Data from Twitter have been employed in prior research to study the impacts of events. Conventionally, researchers use keyword-based samples of tweets to create a panel of Twitter users who mention event-related keywords during and after an event. However, the keyword-based sampling is limited in its objectivity dimension of data and information quality. First, the technique suﬀers from selection bias since users who discuss an event are already more likely to discuss event-related topics beforehand. Second, there are no viable control groups for comparison to a keyword-based sample of Twitter users. We propose an alternative sampling approach to construct panels of users deﬁned by their geolocation. Geolocated panels are exogenous to the keywords in users’ tweets, resulting in less selection bias than the keyword panel method. Geolocated panels allow us to follow within-person changes over time and enable the creation of comparison groups. We compare diﬀerent panels in two real-world settings: response to mass shootings and TV advertising. We ﬁrst show the strength of the selection biases of keyword-panels. Then, we empirically illustrate how geolocated panels reduce selection biases and allow meaningful comparison groups regarding the impact of the studied events. We are the ﬁrst to provide a clear, empirical example of how a better panel-selection design, based on an exogenous variable such as geography, both reduces selection bias compared to the current state of the art and increases the value of Twitter research for studying events. While we advocate for the use of geolocated panels, we also discuss its weaknesses and application scenario seriously. This paper also calls attention to the importance of selection bias in impacting the objectivity of social media data.
Protest event analysis is an important method for the study of collective action and social movements, which typically draws on traditional media reports as the data source. We introduce Collective Action from Social Media (CASM)—a system that uses convolutional neural networks on image data and recurrent neural networks with long short-term memory on text data in a two-stage classiﬁer to identify collective action events occurring ofﬂine. We implement CASM on Chinese social media data and identify 142,427 collective action events from 2010 to 2017 (CASM-China). We extensively evaluate the performance of CASM through cross-validation, out-of-sample validation, and comparisons with other Chinese protest datasets. We assess the impact of online censorship, and ﬁnd that it does not substantially limit our identiﬁcation of events. Compared to other datasets of protests, CASM-China identiﬁes relatively more rural, land-related protests, but identiﬁes few collective action events related to ethnic and religious conﬂict.

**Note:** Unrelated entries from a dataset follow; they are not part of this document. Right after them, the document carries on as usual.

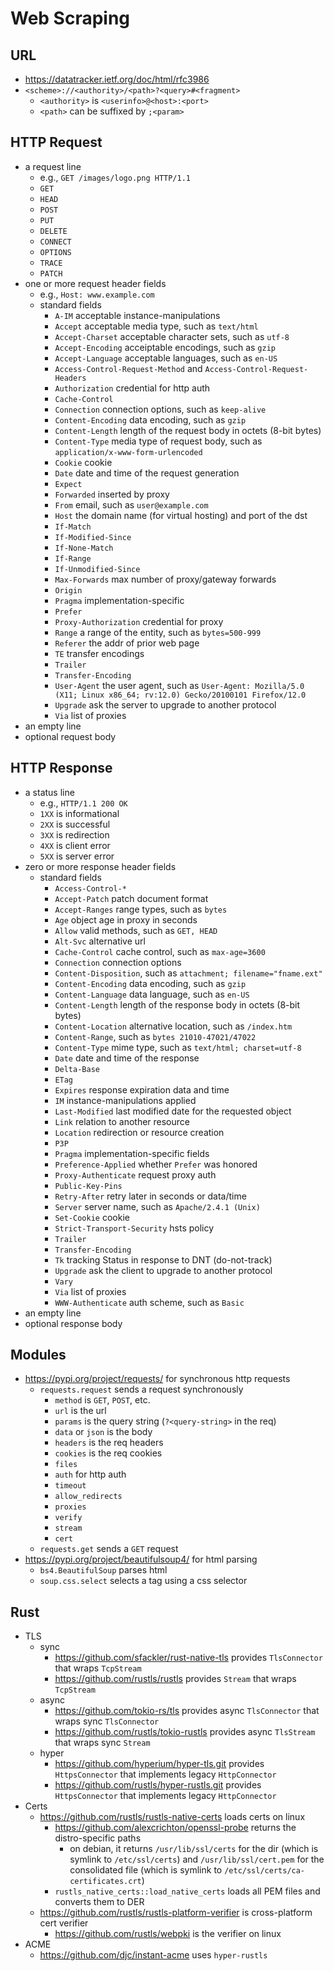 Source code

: Web Scraping
============

## URL

- <https://datatracker.ietf.org/doc/html/rfc3986>
- `<scheme>://<authority>/<path>?<query>#<fragment>`
  - `<authority>` is `<userinfo>@<host>:<port>`
  - `<path>` can be suffixed by `;<param>`

## HTTP Request

- a request line
  - e.g., `GET /images/logo.png HTTP/1.1`
  - `GET`
  - `HEAD`
  - `POST`
  - `PUT`
  - `DELETE`
  - `CONNECT`
  - `OPTIONS`
  - `TRACE`
  - `PATCH`
- one or more request header fields
  - e.g., `Host: www.example.com`
  - standard fields
    - `A-IM` acceptable instance-manipulations
    - `Accept` acceptable media type, such as `text/html`
    - `Accept-Charset` acceptable character sets, such as `utf-8`
    - `Accept-Encoding` acceiptable encodings, such as `gzip`
    - `Accept-Language` acceptable languages, such as `en-US`
    - `Access-Control-Request-Method` and `Access-Control-Request-Headers`
    - `Authorization` credential for http auth
    - `Cache-Control`
    - `Connection` connection options, such as `keep-alive`
    - `Content-Encoding` data encoding, such as `gzip`
    - `Content-Length` length of the request body in octets (8-bit bytes)
    - `Content-Type` media type of request body, such as `application/x-www-form-urlencoded`
    - `Cookie` cookie
    - `Date` date and time of the request generation
    - `Expect`
    - `Forwarded` inserted by proxy
    - `From` email, such as `user@example.com`
    - `Host` the domain name (for virtual hosting) and port of the dst
    - `If-Match`
    - `If-Modified-Since`
    - `If-None-Match`
    - `If-Range`
    - `If-Unmodified-Since`
    - `Max-Forwards` max number of proxy/gateway forwards
    - `Origin`
    - `Pragma` implementation-specific
    - `Prefer`
    - `Proxy-Authorization` credential for proxy
    - `Range` a range of the entity, such as `bytes=500-999`
    - `Referer` the addr of prior web page
    - `TE` transfer encodings
    - `Trailer`
    - `Transfer-Encoding`
    - `User-Agent` the user agent, such as `User-Agent: Mozilla/5.0 (X11; Linux x86_64; rv:12.0) Gecko/20100101 Firefox/12.0`
    - `Upgrade` ask the server to upgrade to another protocol
    - `Via` list of proxies
- an empty line
- optional request body

## HTTP Response

- a status line
  - e.g., `HTTP/1.1 200 OK`
  - `1XX` is informational
  - `2XX` is successful
  - `3XX` is redirection
  - `4XX` is client error
  - `5XX` is server error
- zero or more response header fields
  - standard fields
    - `Access-Control-*`
    - `Accept-Patch` patch document format
    - `Accept-Ranges` range types, such as `bytes`
    - `Age` object age in proxy in seconds
    - `Allow` valid methods, such as `GET, HEAD`
    - `Alt-Svc` alternative url
    - `Cache-Control` cache control, such as `max-age=3600`
    - `Connection` connection options
    - `Content-Disposition`, such as `attachment; filename="fname.ext"`
    - `Content-Encoding` data encoding, such as `gzip`
    - `Content-Language` data language, such as `en-US`
    - `Content-Length` length of the response body in octets (8-bit bytes)
    - `Content-Location` alternative location, such as `/index.htm`
    - `Content-Range`, such as `bytes 21010-47021/47022`
    - `Content-Type` mime type, such as `text/html; charset=utf-8`
    - `Date` date and time of the response
    - `Delta-Base`
    - `ETag`
    - `Expires` response expiration data and time
    - `IM` instance-manipulations applied
    - `Last-Modified` last modified date for the requested object
    - `Link` relation to another resource
    - `Location` redirection or resource creation
    - `P3P`
    - `Pragma` implementation-specific fields
    - `Preference-Applied` whether `Prefer` was honored
    - `Proxy-Authenticate` request proxy auth
    - `Public-Key-Pins`
    - `Retry-After` retry later in seconds or data/time
    - `Server` server name, such as `Apache/2.4.1 (Unix)`
    - `Set-Cookie` cookie
    - `Strict-Transport-Security` hsts policy
    - `Trailer`
    - `Transfer-Encoding`
    - `Tk` tracking Status in response to DNT (do-not-track)
    - `Upgrade` ask the client to upgrade to another protocol
    - `Vary`
    - `Via` list of proxies
    - `WWW-Authenticate` auth scheme, such as `Basic`
- an empty line
- optional response body

## Modules

- <https://pypi.org/project/requests/> for synchronous http requests
  - `requests.request` sends a request synchronously
    - `method` is `GET`, `POST`, etc.
    - `url` is the url
    - `params` is the query string (`?<query-string>` in the req)
    - `data` or `json` is the body
    - `headers` is the req headers
    - `cookies` is the req cookies
    - `files`
    - `auth` for http auth
    - `timeout`
    - `allow_redirects`
    - `proxies`
    - `verify`
    - `stream`
    - `cert`
  - `requests.get` sends a `GET` request
- <https://pypi.org/project/beautifulsoup4/> for html parsing
  - `bs4.BeautifulSoup` parses html
  - `soup.css.select` selects a tag using a css selector

## Rust

- TLS
  - sync
    - <https://github.com/sfackler/rust-native-tls> provides `TlsConnector`
      that wraps `TcpStream`
    - <https://github.com/rustls/rustls> provides `Stream` that wraps
      `TcpStream`
  - async
    - <https://github.com/tokio-rs/tls> provides async `TlsConnector` that
      wraps sync `TlsConnector`
    - <https://github.com/rustls/tokio-rustls> provides async `TlsStream` that
      wraps sync `Stream`
  - hyper
    - <https://github.com/hyperium/hyper-tls.git> provides `HttpsConnector`
      that implements legacy `HttpConnector`
    - <https://github.com/rustls/hyper-rustls.git> provides
      `HttpsConnector` that implements legacy `HttpConnector`
- Certs
  - <https://github.com/rustls/rustls-native-certs> loads certs on linux
    - <https://github.com/alexcrichton/openssl-probe> returns the
      distro-specific paths
      - on debian, it returns `/usr/lib/ssl/certs` for the dir (which is
        symlink to `/etc/ssl/certs`) and `/usr/lib/ssl/cert.pem` for the
        consolidated file (which is symlink to
        `/etc/ssl/certs/ca-certificates.crt`)
    - `rustls_native_certs::load_native_certs` loads all PEM files and
      converts them to DER
  - <https://github.com/rustls/rustls-platform-verifier> is cross-platform
    cert verifier
    - <https://github.com/rustls/webpki> is the verifier on linux
- ACME
  - <https://github.com/djc/instant-acme> uses `hyper-rustls`
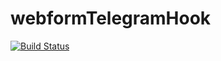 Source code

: # webformTelegramHook
[![Build Status](https://travis-ci.org/claudio4/webformTelegramHook.svg?branch=master)](https://travis-ci.org/claudio4/webformTelegramHook)
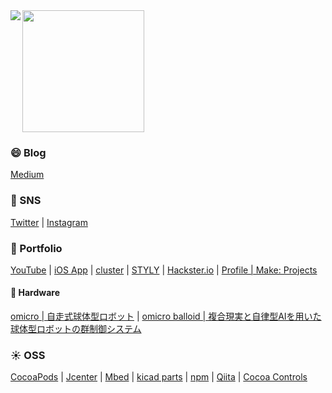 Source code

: <img align="left" src="https://github-readme-stats.vercel.app/api?username=tichise&count_private=true&show_icons=true" />
<img src="https://github-readme-stats.vercel.app/api/top-langs/?username=tichise" height="195px" />


### 😄 Blog
[Medium](https://medium.com/tichise)

### 📍 SNS
[Twitter](https://twitter.com/tichise) | [Instagram](https://www.instagram.com/tichise/)

### 🚗 Portfolio
[YouTube](https://www.youtube.com/channel/UClGPdAFB6kcgkg77eS4gyNw) | [iOS App](https://apps.apple.com/jp/developer/takuya-ichise/id306411634) | [cluster](https://cluster.mu/u/tichise) | [STYLY](https://gallery.styly.cc/artist/tichise/scenes) | [Hackster.io](https://www.hackster.io/tichise) | [Profile | Make: Projects](https://makeprojects.com/profile/tichise)

#### 🤖 Hardware
[omicro | 自走式球体型ロボット](https://omicro.tokyo/2022/07/18/omicro/) | [omicro balloid | 複合現実と自律型AIを用いた球体型ロボットの群制御システム](https://omicro.tokyo/2022/07/17/omicro-balloid/)

### ☀️ OSS
[CocoaPods](https://cocoapods.org/owners/6707) | [Jcenter](https://bintray.com/ichise) | [Mbed](https://os.mbed.com/users/tichise/) | [kicad parts](https://github.com/tichise/kicad-parts) | [npm](https://www.npmjs.com/~tichise) | [Qiita](https://qiita.com/tichise) | [Cocoa Controls](https://www.cocoacontrols.com/authors/tichise)

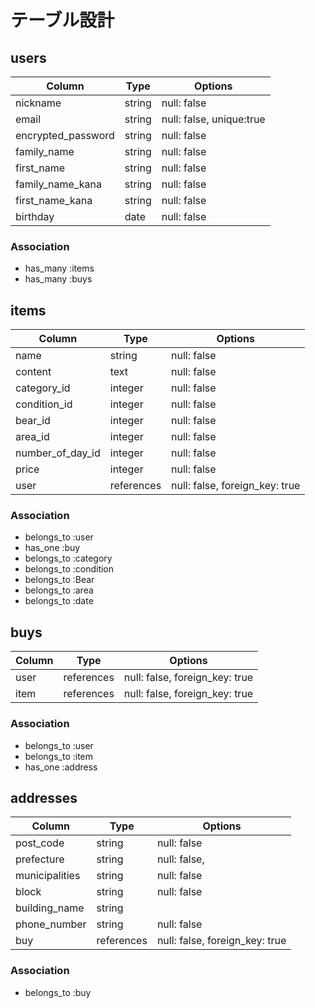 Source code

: # テーブル設計

## users

| Column             | Type    | Options                  |
|--------------------|---------|--------------------------|
| nickname           | string  | null: false              |
| email              | string  | null: false, unique:true |
| encrypted_password | string  | null: false              |
| family_name        | string  | null: false              |
| first_name         | string  | null: false              |
| family_name_kana   | string  | null: false              |
| first_name_kana    | string  | null: false              |
| birthday           | date    | null: false              |


### Association

- has_many :items
- has_many :buys


## items

| Column            | Type       | Options                        |
|-------------------|------------|--------------------------------|
| name              | string     | null: false                    |
| content           | text       | null: false                    |
| category_id       | integer    | null: false                    |
| condition_id      | integer    | null: false                    |
| bear_id           | integer    | null: false                    |
| area_id           | integer    | null: false                    |
| number_of_day_id | integer    | null: false                    |
| price             | integer    | null: false                    |
| user              | references | null: false, foreign_key: true |


### Association

- belongs_to :user
- has_one :buy
- belongs_to :category
- belongs_to :condition
- belongs_to :Bear
- belongs_to :area
- belongs_to :date
 

## buys

| Column  | Type       | Options            |
|---------|------------|--------------------|
| user    | references | null: false, foreign_key: true |
| item    | references | null: false, foreign_key: true |


### Association

- belongs_to :user
- belongs_to :item
- has_one :address



## addresses

| Column           | Type        | Options                        |
|-------------------|------------|--------------------------------|
| post_code         | string     | null: false                    |
| prefecture        | string     | null: false,                   |
| municipalities    | string     | null: false                    |
| block             | string     | null: false                    |
| building_name     | string     |                                |
| phone_number      | string     | null: false                    |
| buy               | references | null: false, foreign_key: true |

### Association

- belongs_to :buy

Mayer N. Zald Distinguished Contribution to Scholarship Student Paper Award from the Section on Collective Behavior and Social Movements of ASA.
How does political protests impact the political behaviors and attitudes of citizens of another regime?
Existing theories imply a positive effect, but conventional data collection methods are unable to answer this question because of their difficulty in identifying witnesses, constructing counterfactuals, and obtaining pre-protest political behaviors. In this paper, I estimate the causal effect of 8 protests in Hong Kong from 2012--14 on political discussions and attitudes toward democray among visitors from mainland China. I treat the 8 protests as natural experiments, which create exogenous variations between treatment groups who were at Hong Kong when protest occurred and control groups who left Hong Kong just before the protests. Using difference-in-differences estimators, I find that physical presence at the scene of the protests caused a dramatic increase on witnesses' frequency of political discussions and their support for democracy, but such increase is limited to those who already discussed politics frequently and showed support for democracy. On the other hand, just being present at Hong Kong when protest occurred leads to a decrease in the frequency of political discussions and support for attitudes for Chinese visitors.
The results are robust in a replication test based on protests in Taiwan and three placebo tests.
This paper has implications for the use of social media data to study the unintended consequences of social movements.
Manuscripts In Preperation
"The Landscape of Collective Action in China"
"What Distinguish Protests From Potential Protests?"